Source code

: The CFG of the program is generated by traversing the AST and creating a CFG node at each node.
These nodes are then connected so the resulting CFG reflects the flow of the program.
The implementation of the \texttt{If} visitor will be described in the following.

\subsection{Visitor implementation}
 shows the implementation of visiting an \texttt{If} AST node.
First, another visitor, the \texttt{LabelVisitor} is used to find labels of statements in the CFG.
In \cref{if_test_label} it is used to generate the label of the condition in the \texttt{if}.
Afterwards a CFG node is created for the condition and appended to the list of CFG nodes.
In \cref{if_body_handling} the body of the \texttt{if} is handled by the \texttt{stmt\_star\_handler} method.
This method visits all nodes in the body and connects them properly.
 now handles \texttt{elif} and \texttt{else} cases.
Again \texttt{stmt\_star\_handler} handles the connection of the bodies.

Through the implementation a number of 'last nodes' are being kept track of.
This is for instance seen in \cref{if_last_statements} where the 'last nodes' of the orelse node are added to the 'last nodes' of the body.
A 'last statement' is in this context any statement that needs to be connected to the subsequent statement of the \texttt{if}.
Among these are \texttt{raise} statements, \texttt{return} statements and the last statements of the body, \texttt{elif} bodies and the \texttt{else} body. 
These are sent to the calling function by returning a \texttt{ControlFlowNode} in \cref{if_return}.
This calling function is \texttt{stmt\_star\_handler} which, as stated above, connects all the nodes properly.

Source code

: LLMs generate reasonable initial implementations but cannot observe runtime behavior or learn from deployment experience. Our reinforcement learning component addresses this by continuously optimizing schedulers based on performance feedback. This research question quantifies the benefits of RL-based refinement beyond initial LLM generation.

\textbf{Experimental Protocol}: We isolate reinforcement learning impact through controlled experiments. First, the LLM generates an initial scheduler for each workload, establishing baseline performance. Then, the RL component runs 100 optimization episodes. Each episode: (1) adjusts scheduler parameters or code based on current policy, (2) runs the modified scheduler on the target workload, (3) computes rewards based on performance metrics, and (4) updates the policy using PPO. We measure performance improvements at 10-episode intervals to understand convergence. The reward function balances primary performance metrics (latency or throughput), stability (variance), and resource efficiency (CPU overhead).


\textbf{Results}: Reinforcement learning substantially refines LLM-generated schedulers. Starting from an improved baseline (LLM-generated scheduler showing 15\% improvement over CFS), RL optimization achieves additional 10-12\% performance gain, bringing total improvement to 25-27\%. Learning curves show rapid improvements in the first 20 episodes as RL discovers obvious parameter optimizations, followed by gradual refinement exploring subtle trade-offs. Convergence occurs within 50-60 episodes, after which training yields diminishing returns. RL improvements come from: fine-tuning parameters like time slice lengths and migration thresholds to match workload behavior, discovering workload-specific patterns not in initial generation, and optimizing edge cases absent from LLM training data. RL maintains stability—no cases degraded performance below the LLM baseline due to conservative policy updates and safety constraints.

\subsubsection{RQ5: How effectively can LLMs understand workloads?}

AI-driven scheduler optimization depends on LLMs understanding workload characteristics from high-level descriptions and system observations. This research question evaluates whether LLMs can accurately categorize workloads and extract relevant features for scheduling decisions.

_____

TASK DIRECTIONS = Among the records above, find each line holding the string "elif" and pull it out.

ANSWER FOR THIS EXERCISE =
 now handles \texttt{elif} and \texttt{else} cases.
Among these are \texttt{raise} statements, \texttt{return} statements and the last statements of the body, \texttt{elif} bodies and the \texttt{else} body. 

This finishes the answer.